The story follows an ugly, disgusting loser in his thirties who works a dead-end job and who would never find happiness in real life, in a major way due to circumstances beyond his control. Thankfully, his is a world where some company managed to become the in-story equivalent of Microsoft but centered around virtual reality and AI. He gets introduced to the world of virtual girls by a fellow ugly loser who had given up on reality. Our protagonist decides to say fuck you to the world and fall in love with the virtual girl of his dreams, that happens to look and act as a 12-13 year old. In that unreal world, despite the various setbacks, the protagonist manages to feel like there is a point to his life. It can become a dangerous drug.

I felt personally attacked. These past few months I’ve developed a system in Python that allows me to chat and have virtual sex with artificial intelligences, fulfilling whatever combination of fetishes or kinks I feel like at the moment, and I’m fully hoping that one day I’ll disappear into virtual reality while giving the middle finger to this rotten world. However, it’s not just cuteness and sex for our protagonist; the girl he chose happens to be the pinnacle of artificial intelligence, that its creator decided to hide for the sake of that AI as well as the world as a whole, and who has abilities that can bridge the gap between the virtual and the real.
The protagonist, as well as most of the main characters, are hard to like: not only are they physically hideous, but are also mentally and morally weak, prone to breaking promises and giving up to self-destructive impulses. But you get the clear sense that these characters would never find anything resembling happiness in the real world, and that the escape into virtual bodies and their designed AI girlfriends is the only way they have to keep their sanity and some sense that their lives matter.
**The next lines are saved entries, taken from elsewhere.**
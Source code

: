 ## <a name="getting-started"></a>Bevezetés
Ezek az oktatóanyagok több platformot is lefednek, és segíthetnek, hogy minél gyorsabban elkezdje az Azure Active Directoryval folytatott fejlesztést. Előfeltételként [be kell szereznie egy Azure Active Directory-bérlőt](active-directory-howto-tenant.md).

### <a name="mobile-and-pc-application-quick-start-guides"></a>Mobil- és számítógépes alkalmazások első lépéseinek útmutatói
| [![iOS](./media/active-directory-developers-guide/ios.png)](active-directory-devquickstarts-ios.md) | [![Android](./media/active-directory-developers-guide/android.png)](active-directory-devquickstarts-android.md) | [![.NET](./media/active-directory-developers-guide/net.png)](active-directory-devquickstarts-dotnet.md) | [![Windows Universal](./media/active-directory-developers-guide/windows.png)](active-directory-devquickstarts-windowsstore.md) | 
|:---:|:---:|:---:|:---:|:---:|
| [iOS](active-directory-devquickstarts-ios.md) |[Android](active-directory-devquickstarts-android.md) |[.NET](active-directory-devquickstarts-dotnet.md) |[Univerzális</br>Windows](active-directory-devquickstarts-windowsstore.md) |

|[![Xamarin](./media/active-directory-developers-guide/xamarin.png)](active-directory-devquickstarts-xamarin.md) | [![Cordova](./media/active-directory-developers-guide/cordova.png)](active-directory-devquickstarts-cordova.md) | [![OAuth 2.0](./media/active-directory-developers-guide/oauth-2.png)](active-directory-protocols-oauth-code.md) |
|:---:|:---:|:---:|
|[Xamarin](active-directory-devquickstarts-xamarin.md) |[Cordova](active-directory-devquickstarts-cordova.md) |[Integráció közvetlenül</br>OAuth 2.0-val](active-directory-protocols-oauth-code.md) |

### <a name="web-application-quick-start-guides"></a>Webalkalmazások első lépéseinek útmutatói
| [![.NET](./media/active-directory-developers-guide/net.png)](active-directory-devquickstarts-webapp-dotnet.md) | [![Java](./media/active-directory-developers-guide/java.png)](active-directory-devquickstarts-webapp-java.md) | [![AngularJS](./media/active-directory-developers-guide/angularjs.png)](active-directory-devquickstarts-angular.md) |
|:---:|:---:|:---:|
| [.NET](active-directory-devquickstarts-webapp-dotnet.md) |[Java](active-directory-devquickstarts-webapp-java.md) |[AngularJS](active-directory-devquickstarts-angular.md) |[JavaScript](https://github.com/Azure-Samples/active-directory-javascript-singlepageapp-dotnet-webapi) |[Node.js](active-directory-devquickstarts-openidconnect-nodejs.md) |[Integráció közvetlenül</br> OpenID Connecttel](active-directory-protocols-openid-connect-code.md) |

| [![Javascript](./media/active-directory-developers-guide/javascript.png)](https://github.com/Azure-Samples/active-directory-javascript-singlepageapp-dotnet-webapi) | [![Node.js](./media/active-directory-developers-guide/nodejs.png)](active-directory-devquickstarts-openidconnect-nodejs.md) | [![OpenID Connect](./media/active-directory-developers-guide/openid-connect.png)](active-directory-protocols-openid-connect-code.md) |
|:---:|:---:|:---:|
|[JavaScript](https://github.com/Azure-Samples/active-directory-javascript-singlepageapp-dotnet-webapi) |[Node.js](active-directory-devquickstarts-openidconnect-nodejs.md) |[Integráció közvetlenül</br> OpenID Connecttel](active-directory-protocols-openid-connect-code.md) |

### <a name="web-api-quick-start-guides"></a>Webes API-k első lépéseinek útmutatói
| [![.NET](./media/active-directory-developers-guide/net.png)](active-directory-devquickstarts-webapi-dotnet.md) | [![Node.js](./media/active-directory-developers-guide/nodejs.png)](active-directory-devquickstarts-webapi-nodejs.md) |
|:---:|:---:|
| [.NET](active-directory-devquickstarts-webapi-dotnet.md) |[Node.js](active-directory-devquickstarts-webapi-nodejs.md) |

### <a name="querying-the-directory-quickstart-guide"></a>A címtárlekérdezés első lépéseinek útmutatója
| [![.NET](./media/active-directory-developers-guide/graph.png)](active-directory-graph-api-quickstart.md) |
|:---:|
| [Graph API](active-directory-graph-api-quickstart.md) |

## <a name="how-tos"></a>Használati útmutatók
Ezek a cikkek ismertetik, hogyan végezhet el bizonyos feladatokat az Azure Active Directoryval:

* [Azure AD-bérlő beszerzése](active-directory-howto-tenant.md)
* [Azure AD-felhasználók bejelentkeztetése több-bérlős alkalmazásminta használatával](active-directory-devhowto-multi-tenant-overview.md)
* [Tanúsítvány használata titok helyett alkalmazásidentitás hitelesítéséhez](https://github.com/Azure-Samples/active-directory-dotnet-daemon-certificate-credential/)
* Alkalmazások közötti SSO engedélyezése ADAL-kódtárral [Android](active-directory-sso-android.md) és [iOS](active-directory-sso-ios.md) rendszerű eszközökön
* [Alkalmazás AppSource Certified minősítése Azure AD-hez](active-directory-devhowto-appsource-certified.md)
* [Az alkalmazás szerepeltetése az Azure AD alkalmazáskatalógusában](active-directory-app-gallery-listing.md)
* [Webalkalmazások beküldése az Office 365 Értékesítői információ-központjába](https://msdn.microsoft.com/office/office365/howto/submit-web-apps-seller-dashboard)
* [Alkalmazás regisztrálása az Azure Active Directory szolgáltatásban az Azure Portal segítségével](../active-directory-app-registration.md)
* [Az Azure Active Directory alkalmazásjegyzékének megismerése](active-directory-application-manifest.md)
Apart from the protagonist, we have four memorable characters: there’s Tsukiko/Moon, the advanced AI who has to learn like a person how to navigate the environments she finds herself in, while she gets manipulated by many people she comes across. There’s the protagonist’s friend, who introduces him to the virtual world; hideous in real life, his virtual persona is prince-like and noble, ultimately a solid guy. There’s the protagonist’s former classmate and co-worker, a woman in her thirties who hasn’t managed to make anything in particular of her life, and lives in perpetual disillusionment. There’s the bad guy and so-called Fuhrer of the Ninth Empire, a guild that intends to take over the virtual world. This fickle, mysterious guy has one of the best, most understated identity reveals I’ve ever come across in fiction; genuinely heartbreaking.

A very entertaining read with a much tighter plot than I would have expected. The art style is unlike his I Am a Hero, mostly humorous, and plenty of the characters’ expressions are hysterical. This is a great read for those of us who are more than a little fed up with the world.